▸ ASSIGNED TASK: Using the material that follows, say how many lines contain the string "returnable". Answer with a number only.

-- SOURCE RECORDS follows --

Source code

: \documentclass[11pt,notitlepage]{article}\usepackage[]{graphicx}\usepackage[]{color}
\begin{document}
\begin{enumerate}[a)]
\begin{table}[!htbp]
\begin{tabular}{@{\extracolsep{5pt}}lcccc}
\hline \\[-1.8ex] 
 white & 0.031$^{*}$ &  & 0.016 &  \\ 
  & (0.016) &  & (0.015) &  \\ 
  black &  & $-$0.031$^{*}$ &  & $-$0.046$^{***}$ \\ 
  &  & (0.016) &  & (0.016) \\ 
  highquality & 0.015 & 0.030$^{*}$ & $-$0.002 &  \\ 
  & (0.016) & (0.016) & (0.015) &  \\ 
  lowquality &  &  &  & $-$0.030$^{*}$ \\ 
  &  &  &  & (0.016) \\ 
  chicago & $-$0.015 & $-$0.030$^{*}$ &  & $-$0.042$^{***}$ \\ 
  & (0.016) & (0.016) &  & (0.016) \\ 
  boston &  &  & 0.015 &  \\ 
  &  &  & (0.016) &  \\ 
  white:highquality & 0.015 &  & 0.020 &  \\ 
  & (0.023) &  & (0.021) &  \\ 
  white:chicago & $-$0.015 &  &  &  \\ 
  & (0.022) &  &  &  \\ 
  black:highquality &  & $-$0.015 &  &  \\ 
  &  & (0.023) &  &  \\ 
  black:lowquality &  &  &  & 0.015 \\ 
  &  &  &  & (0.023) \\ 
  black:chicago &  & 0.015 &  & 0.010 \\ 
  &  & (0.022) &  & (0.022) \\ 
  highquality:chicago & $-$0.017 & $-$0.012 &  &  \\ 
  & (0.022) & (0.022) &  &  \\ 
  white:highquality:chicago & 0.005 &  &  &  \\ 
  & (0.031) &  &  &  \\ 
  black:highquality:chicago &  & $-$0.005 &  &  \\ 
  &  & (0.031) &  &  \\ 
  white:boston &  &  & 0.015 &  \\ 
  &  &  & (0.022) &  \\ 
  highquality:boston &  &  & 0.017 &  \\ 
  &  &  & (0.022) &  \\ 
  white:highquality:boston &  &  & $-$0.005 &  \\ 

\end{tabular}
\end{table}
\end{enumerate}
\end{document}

-- SOURCE RECORDS concluded --
-- SOURCE RECORDS follows --

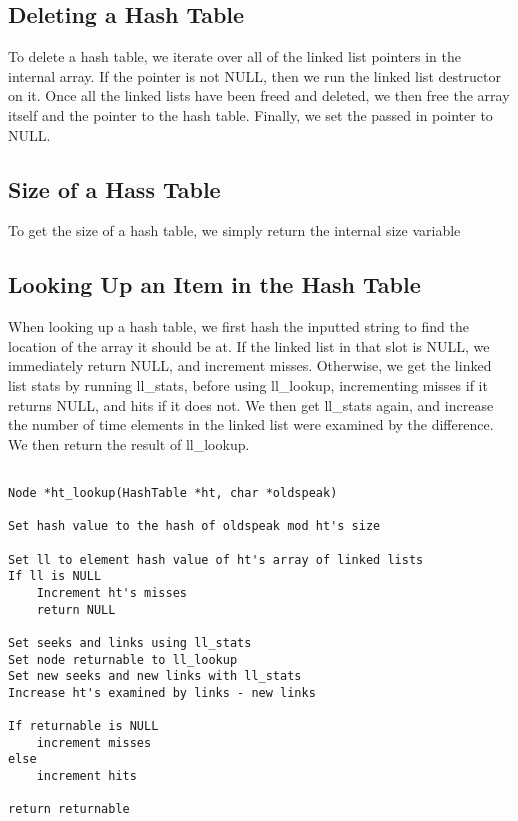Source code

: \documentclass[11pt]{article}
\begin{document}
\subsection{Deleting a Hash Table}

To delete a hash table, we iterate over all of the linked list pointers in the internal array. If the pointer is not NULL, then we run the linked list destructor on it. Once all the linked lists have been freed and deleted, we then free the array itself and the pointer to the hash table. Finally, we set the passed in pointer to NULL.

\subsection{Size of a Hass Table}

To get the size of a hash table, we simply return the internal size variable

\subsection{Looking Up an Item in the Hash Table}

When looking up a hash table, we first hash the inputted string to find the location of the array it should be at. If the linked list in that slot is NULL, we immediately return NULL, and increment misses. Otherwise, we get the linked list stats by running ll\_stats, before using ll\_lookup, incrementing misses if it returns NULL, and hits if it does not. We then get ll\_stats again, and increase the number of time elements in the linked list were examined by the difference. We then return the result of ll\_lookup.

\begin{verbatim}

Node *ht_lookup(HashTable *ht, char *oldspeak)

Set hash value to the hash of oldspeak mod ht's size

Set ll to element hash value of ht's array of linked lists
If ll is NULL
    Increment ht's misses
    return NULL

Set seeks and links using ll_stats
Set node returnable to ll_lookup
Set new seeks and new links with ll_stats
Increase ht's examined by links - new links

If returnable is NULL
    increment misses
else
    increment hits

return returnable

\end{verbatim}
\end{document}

-- SOURCE RECORDS concluded --

▸ TASK OUTPUT: 3